> **Required action**:
Keep every line in which "theme" occurs and drop the rest of the data.

> **Record extracts**:
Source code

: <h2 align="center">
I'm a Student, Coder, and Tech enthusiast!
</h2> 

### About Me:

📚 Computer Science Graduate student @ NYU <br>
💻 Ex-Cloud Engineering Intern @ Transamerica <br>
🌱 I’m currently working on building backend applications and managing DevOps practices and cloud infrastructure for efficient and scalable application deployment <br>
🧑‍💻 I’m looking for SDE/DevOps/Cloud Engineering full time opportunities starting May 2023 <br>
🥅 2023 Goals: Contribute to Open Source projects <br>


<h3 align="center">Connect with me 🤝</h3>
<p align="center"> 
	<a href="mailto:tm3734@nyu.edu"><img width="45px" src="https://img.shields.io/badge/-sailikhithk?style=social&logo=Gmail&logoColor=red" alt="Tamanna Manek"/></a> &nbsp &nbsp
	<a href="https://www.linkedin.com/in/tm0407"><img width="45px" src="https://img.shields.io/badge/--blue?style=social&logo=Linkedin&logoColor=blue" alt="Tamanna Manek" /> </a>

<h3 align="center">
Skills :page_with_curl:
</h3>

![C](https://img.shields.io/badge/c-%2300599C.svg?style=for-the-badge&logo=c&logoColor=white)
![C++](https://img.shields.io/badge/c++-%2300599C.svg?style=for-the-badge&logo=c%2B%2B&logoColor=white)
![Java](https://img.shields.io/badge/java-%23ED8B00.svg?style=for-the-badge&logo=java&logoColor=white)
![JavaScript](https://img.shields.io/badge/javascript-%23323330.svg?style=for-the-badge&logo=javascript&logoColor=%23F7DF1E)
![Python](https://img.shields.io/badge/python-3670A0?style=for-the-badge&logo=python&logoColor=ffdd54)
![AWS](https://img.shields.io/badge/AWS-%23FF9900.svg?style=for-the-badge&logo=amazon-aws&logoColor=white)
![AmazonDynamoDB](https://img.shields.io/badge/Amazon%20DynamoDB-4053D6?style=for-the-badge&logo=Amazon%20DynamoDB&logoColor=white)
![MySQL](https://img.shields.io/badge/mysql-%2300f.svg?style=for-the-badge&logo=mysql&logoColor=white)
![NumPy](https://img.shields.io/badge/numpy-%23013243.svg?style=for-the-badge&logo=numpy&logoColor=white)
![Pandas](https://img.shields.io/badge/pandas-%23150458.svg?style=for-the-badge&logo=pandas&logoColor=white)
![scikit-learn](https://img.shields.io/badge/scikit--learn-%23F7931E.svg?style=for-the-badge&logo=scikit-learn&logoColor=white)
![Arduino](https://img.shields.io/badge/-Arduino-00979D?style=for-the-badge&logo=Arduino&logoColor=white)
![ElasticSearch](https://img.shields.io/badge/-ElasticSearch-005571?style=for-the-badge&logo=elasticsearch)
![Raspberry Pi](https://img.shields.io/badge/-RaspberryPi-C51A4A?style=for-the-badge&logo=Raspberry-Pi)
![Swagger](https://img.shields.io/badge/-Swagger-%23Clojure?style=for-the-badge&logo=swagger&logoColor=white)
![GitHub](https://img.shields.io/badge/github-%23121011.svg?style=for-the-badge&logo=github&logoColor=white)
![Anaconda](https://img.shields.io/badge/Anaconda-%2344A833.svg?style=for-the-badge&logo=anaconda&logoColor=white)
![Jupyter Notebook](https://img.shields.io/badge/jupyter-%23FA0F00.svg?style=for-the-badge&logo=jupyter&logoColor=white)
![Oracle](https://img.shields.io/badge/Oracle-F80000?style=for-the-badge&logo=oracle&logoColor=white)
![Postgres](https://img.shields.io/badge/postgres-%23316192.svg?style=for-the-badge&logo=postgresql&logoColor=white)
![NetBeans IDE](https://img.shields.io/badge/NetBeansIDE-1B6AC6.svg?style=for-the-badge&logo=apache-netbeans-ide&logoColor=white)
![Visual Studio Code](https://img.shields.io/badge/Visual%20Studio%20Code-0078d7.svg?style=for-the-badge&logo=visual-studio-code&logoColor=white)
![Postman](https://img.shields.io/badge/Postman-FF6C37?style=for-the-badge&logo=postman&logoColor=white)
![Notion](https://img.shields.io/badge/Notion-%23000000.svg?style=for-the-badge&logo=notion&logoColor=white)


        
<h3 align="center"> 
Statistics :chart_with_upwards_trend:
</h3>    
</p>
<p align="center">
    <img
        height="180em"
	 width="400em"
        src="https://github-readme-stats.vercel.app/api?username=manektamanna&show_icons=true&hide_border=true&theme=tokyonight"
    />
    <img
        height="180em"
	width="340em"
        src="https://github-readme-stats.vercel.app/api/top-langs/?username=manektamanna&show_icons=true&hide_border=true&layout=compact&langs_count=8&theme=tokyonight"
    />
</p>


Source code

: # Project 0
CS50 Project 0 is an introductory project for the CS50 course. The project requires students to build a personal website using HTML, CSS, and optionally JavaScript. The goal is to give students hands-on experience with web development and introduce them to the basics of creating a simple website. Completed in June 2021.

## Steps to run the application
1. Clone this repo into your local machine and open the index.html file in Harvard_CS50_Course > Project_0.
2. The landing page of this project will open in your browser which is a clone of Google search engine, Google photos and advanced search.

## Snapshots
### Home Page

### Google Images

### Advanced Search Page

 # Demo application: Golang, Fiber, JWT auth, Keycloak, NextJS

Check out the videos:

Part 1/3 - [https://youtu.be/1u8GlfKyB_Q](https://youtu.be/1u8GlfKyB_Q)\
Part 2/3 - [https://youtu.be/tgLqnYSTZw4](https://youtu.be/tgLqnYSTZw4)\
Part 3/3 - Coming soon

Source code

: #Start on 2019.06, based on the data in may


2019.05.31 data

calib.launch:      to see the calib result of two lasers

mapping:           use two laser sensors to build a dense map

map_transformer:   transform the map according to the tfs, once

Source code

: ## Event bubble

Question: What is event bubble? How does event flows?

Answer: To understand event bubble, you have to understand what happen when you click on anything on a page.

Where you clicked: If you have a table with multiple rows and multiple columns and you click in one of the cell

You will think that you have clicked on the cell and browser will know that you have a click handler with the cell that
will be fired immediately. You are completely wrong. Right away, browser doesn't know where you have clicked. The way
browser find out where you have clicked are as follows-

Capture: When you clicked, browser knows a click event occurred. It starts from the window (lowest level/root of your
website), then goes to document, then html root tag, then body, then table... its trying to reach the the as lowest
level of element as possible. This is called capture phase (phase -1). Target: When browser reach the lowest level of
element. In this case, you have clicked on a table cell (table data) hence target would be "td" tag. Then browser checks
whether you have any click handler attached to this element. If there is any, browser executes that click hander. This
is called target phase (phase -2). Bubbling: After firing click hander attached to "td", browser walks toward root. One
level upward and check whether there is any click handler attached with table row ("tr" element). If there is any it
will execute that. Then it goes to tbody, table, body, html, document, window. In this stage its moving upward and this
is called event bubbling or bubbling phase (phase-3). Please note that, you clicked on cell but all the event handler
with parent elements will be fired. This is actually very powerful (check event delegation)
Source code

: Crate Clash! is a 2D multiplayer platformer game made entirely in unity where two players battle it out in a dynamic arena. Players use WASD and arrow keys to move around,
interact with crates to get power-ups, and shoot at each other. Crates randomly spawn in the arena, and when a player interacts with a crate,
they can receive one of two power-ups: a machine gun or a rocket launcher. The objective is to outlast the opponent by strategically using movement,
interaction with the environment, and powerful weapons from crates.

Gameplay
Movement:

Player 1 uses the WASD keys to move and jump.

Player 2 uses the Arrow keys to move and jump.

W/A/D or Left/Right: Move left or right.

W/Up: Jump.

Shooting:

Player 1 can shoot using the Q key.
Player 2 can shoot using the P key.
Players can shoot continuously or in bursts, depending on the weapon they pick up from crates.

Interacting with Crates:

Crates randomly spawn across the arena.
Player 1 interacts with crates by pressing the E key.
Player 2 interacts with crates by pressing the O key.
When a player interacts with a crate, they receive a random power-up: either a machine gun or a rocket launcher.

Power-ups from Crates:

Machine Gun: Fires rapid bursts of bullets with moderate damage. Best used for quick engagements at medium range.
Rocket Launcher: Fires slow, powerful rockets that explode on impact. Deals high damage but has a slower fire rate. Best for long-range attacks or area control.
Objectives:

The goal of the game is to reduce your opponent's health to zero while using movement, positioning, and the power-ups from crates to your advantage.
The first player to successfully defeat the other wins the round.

> **Answer**:
        src="https://github-readme-stats.vercel.app/api?username=manektamanna&show_icons=true&hide_border=true&theme=tokyonight"
        src="https://github-readme-stats.vercel.app/api/top-langs/?username=manektamanna&show_icons=true&hide_border=true&layout=compact&langs_count=8&theme=tokyonight"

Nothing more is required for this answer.